אירועים
אירועים והרצאות בפקולטה למדעי המחשב ע"ש הנרי ומרילין טאוב
גילי יבנה (הרצאה סמינריונית למגיסטר)
יום שלישי, 21.02.2017, 13:00
The cost of accessing shared objects that are stored in remote memory, while
neglecting accesses to shared objects that are cached in the local memory,
is evaluated by the number of remote memory references (RMRs) in an execution.
two flavours of this measure- cache-coherent (CC) and distributed shared memory
(DSM)-model two popular shared-memory architectures. The number of RMRs,
however, does not take into account the granularity of memory accesses, namely,
the fact that accesses to the shared memory are performed in blocks.
This thesis proposes a new measure, called block RMRs, counting the number of
remote memory references while taking into account the fact that shared objects
can be grouped into blocks. On the one hand, this measure reflects the fact that
the RMR paid for bringing a shared object to the local memory might save another
RMR for bringing another object placed at the same block. On the other hand,
this measure accounts for false sharing: the fact an RMR may be paid when
accessing an object due to a concurrent access to another object in the same
block.
This paper proves that in the CC model finding an optimal placement, i.e.,
grouping of objects into blocks, is NP-hard when a block can store three objects
or more; the result holds even if the sequence of accesses is known in advance.

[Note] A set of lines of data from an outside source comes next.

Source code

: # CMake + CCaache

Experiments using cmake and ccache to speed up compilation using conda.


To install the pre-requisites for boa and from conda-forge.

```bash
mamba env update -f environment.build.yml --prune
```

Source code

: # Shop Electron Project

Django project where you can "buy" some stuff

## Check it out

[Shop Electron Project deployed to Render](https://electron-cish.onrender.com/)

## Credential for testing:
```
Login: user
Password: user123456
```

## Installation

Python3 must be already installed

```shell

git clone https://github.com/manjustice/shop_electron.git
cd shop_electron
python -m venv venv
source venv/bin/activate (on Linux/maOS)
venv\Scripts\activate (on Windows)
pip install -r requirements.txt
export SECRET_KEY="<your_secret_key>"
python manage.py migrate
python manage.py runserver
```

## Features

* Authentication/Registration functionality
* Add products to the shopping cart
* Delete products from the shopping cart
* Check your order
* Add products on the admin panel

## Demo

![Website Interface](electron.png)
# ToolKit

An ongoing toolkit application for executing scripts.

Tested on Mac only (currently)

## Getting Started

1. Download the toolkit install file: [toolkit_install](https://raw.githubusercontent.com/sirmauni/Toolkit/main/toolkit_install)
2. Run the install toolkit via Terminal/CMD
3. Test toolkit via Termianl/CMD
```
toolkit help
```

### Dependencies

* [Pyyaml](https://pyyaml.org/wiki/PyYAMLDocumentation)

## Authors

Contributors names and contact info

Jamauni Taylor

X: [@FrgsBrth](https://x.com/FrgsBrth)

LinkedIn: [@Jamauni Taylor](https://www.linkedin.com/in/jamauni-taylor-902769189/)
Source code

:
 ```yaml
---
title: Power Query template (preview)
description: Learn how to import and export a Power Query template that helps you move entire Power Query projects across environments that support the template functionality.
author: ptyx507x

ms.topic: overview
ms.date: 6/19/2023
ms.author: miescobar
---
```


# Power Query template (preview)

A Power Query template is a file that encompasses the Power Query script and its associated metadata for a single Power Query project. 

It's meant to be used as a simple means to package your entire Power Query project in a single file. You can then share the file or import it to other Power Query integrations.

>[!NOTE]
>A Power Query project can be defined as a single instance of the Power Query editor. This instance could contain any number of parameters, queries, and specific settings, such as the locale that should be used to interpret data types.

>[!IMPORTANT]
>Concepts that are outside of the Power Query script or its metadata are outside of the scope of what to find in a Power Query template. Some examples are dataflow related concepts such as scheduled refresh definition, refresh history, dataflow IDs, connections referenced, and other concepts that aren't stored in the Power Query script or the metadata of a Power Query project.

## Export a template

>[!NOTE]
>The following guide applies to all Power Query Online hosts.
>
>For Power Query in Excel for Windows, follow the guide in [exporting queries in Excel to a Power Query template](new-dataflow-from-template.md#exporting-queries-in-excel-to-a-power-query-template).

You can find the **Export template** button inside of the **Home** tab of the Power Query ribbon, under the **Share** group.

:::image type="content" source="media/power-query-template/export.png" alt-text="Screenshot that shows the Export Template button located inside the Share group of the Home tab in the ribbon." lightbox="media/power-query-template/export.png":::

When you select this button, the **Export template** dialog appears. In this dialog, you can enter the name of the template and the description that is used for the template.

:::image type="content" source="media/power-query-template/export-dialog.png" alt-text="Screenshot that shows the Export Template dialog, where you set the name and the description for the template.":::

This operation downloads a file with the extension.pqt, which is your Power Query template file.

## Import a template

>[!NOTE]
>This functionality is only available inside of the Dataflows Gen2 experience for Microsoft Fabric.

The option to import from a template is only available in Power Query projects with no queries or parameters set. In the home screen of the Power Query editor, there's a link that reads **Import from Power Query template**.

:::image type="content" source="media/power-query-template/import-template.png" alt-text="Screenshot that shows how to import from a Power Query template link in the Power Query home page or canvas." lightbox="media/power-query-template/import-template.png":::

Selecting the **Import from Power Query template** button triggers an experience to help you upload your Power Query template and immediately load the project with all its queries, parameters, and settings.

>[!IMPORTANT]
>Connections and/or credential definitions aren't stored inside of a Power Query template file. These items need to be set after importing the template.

In the DSM model, the answer depends on the cost of invalidating data
throughout the system. If cache coherence is supported (i.e., some mechanism
exists to inform processes that the data in their local memory is no longer
valid), and if the cost of invalidation is negligible compared to the cost of
an RMR, then finding an optimal solution is NP-hard. If invalidation is not
negligible, an optimal layout can be approximated within an additive factor
(depending on the number of processes), if the sequence of accesses is known
in advance.
In both the CC and the DSM models, finding an optimal placement is NP-hard when
objects have different sizes, even for a single process.